При переиздании своей книги Авторханов интерпретировал новые откровения Светланы Аллилуевой по-своему [66]:
«Удивительно, что С. Аллилуева, которая писала в своей книге, что Берия был хитрее Сталина, даже сейчас не понимает, что весь этот театр, начиная от плача Надирашвили в Колонном зале и кончая его визитом к ней, всего лишь разведывательная провокация Берии, а Надирашвили – это просто агентурный псевдоним сексота Берии. Такой же театр Берия, несомненно, устроил и вокруг её доверчивого и темпераментного брата Василия. Вероятно, Василий поддался провокации, что могло служить непосредственным поводом для его ареста, а Аллилуева отделалась строгим выговором с предупреждением “за содействие известному клеветнику Надирашвили”. Выговор закатил ей по доносу того же Берии известный инквизитор Шкирятов. После расстрела Берии выговор сняли, но брата не освободили. Это свидетельствует о том, что Василия с воли убрал не один Берия, а вся четвёрка».

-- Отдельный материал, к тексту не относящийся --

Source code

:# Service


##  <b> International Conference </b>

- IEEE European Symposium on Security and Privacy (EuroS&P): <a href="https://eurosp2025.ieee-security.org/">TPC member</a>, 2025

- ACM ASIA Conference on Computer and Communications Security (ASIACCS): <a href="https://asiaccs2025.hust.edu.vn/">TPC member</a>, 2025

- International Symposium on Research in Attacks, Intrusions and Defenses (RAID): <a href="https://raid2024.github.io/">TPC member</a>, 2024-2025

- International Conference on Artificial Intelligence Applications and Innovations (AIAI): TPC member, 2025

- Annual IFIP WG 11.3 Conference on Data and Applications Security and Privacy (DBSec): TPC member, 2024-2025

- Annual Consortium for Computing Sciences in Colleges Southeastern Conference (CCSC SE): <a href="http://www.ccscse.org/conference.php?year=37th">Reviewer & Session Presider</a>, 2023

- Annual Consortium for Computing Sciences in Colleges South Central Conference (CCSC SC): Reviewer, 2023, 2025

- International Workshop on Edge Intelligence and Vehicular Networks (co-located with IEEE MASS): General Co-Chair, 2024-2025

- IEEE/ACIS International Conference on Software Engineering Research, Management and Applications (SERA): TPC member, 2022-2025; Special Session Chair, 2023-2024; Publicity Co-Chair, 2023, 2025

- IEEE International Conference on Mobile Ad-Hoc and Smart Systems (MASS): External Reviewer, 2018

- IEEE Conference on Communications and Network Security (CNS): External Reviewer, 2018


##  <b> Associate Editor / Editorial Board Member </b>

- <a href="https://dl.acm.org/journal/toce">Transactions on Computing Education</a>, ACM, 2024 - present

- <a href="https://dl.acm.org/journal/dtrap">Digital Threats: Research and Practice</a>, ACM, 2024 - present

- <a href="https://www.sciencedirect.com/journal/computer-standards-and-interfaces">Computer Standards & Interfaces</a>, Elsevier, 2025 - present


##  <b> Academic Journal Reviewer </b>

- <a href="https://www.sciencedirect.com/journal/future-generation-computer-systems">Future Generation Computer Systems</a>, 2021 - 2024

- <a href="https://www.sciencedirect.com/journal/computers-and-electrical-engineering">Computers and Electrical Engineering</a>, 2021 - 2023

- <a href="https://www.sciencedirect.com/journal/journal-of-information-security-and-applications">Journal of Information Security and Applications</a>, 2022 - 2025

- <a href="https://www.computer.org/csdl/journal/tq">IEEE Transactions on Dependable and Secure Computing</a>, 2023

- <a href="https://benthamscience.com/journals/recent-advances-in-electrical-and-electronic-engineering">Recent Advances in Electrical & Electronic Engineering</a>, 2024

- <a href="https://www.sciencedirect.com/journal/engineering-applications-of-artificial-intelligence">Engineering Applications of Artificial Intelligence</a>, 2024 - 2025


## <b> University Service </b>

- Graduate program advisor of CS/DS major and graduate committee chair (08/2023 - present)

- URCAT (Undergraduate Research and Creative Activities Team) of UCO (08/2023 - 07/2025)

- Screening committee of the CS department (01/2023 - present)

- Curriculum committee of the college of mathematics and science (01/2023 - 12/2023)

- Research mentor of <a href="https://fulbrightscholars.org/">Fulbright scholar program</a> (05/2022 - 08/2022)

Авторханов, как и любой иной автор, имеет право на любую гипотезу, хотя весьма странно выглядят речи пришельца: «Он не поймает меня – Берия никогда не поймает меня!» Это говорит человек, внешними данными выделяющийся из толпы, оказавшийся (каким образом?) в составе грузинской делегации, прощавшейся со Сталиным, человек, наверняка попавший в камеры кино и фотожурналистов?! Его не заметили объективы спецслужб и бдительные глаза охранников, вглядывающихся в каждого входящего в Колонный зал Дома Союзов? Невозможно его, свободно гуляющего по Москве, арестовать при системе тотального контроля и доносительства? Сказки Венского леса…
Но любая провокация (если его визит к Аллилуевой, как утверждает Авторханов, был провокацией) преследует какую-то цель. Какую, в случае со Светланой, далёкой от политики? Провокатор, если он был агентом спецслужбы, должен числиться в её картотеке, иметь личное дело, в котором хранятся его донесения.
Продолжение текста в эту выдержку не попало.